Richards thinks that’s what a lot of writers end up doing. When they say, “write what you know,” it doesn’t necessarily mean writing about being a mayor’s assistant in a small Ohio city.
“It means write about a feeling that’s real to you and your experience,” Richards explains.
Hearing that Richards writes about personal experiences and worked them into her books may give some readers pause, given that Richards writes horror and thriller novels.
Richards laughs and confirms that it’s not quite that far: “I do not have a string of bodies in the trunk of my car. That is a very different kind of writing what I know.”
But storms? Yes. Weather is underrated as a driver of plot, in that one big storm can justify a lot of strange encounters.
“I think if you have encountered a really significant hurricane or a very significant ice storm—the ice storm that happened when my mother died took out power for a week,” Richards says. “We had to delay her funeral. It was so traumatic. It almost felt like the storm itself became a character and I think that was why it was something I always wanted to write.”
Richards wanted to write a book set in a snowstorm because she knew how powerful that atmosphere could be, and how much it could contribute to an already difficult situation. It changes your perspective, she explains. The same goes for traveling in general, she continues.
“I have absolutely met people in airport lounges on my flights, when you’re the only folks in the restaurant, eating alone,” Richards says. “You’re often sitting at the bar and strike up conversations. It’s really interesting, the people that you meet and the perspectives that they share, ’cause they’re all over the planet. I really enjoyed that about traveling and it’s something I desperately missed over coronavirus and I’m so happy the world is beginning to open back up.”
While Five Total Strangers is a book about travelers, it is at heart a thriller, as are the rest of Richards’ books (including her recently-released latest, Seven Dirty Secrets). So, what is the appeal to Richard of writing this kind of fiction?
“For me, writing thrillers is not because I’m a devious soul,” Richards says. “I have no hidden list of crimes or aspirations of nefarious glory. It really, for me, is more about when I was younger and I really needed books. I didn’t have the greatest childhood. I really needed my books to be able to let me walk away from everything.”
For a lot of people, that might mean fairytales or romance, but those really didn’t grab Richards in the same way that a suspense novel did.
“When I was 11, far too young, I read a lot of Dean Koontz books out of my mom’s room,” Richards says with an embarrassed laugh. “Took them into my closet and read them. He is so brilliant. He had this ability to just snag me right out of whatever horrible thing I was going through or feeling and I would be totally immersed in a story because it was scary and suspenseful. I couldn’t think about anything else.”
It was a gift, continues Richards, not because Koontz’s writings frightened her, but because those books let Richards completely walk away from her problems and look at someone else’s.

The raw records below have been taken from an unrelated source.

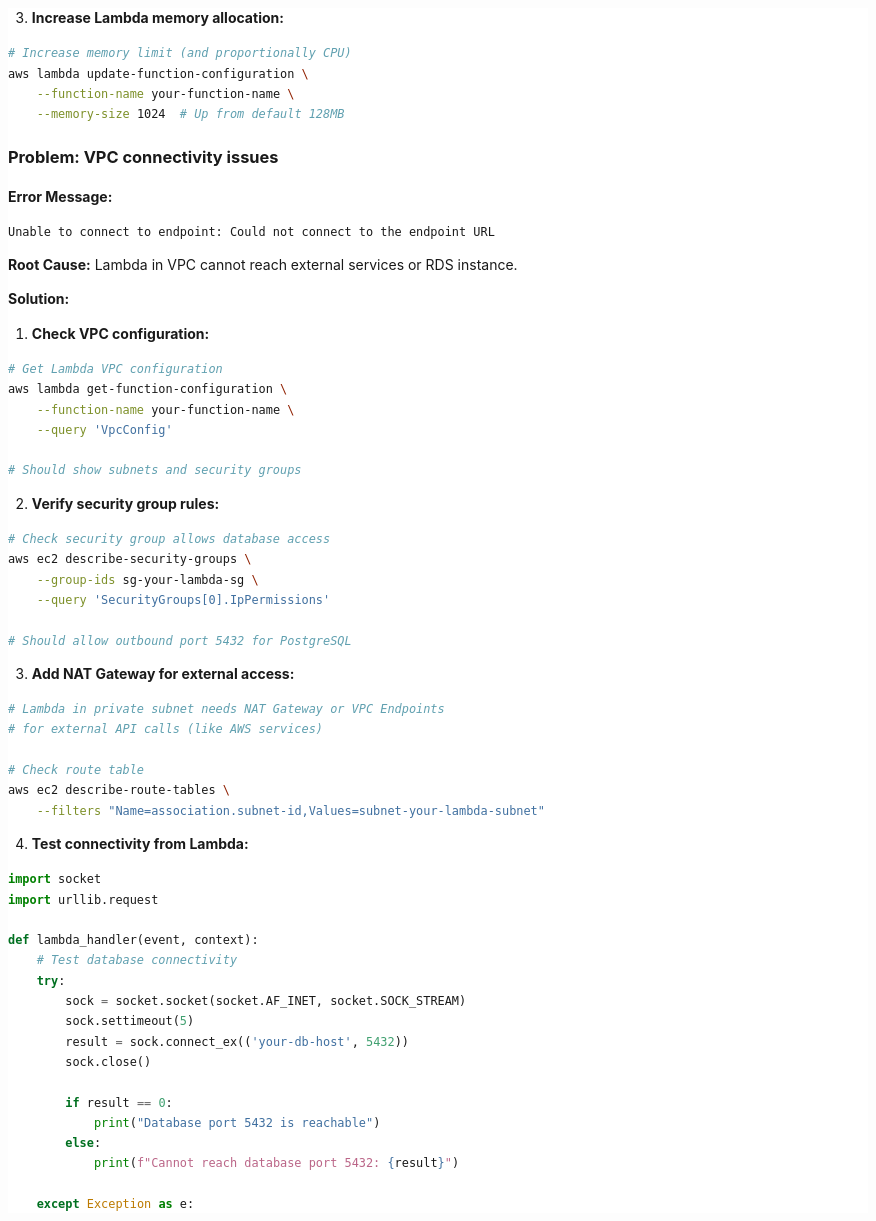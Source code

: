 
3. **Increase Lambda memory allocation:**
```bash
# Increase memory limit (and proportionally CPU)
aws lambda update-function-configuration \
    --function-name your-function-name \
    --memory-size 1024  # Up from default 128MB
```

### Problem: VPC connectivity issues

**Error Message:**
```
Unable to connect to endpoint: Could not connect to the endpoint URL
```

**Root Cause:** 
Lambda in VPC cannot reach external services or RDS instance.

**Solution:**
1. **Check VPC configuration:**
```bash
# Get Lambda VPC configuration
aws lambda get-function-configuration \
    --function-name your-function-name \
    --query 'VpcConfig'

# Should show subnets and security groups
```

2. **Verify security group rules:**
```bash
# Check security group allows database access
aws ec2 describe-security-groups \
    --group-ids sg-your-lambda-sg \
    --query 'SecurityGroups[0].IpPermissions'

# Should allow outbound port 5432 for PostgreSQL
```

3. **Add NAT Gateway for external access:**
```bash
# Lambda in private subnet needs NAT Gateway or VPC Endpoints
# for external API calls (like AWS services)

# Check route table
aws ec2 describe-route-tables \
    --filters "Name=association.subnet-id,Values=subnet-your-lambda-subnet"
```

4. **Test connectivity from Lambda:**
```python
import socket
import urllib.request

def lambda_handler(event, context):
    # Test database connectivity
    try:
        sock = socket.socket(socket.AF_INET, socket.SOCK_STREAM)
        sock.settimeout(5)
        result = sock.connect_ex(('your-db-host', 5432))
        sock.close()
        
        if result == 0:
            print("Database port 5432 is reachable")
        else:
            print(f"Cannot reach database port 5432: {result}")
            
    except Exception as e:
```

“I think having that saved my life in many ways and I think that really is the driving force of why I write to this day,” Richards says. “ I want people to see themselves in some places in my books and feel seen and heard. I want people to be able to put everything down for a little bit. Especially now, I don’t think we’ve ever needed that more–the ability to say, ‘I need to walk away from what’s happening in my life, in the world. I need to just put it away for a minute.’ And that’s what I wanted.”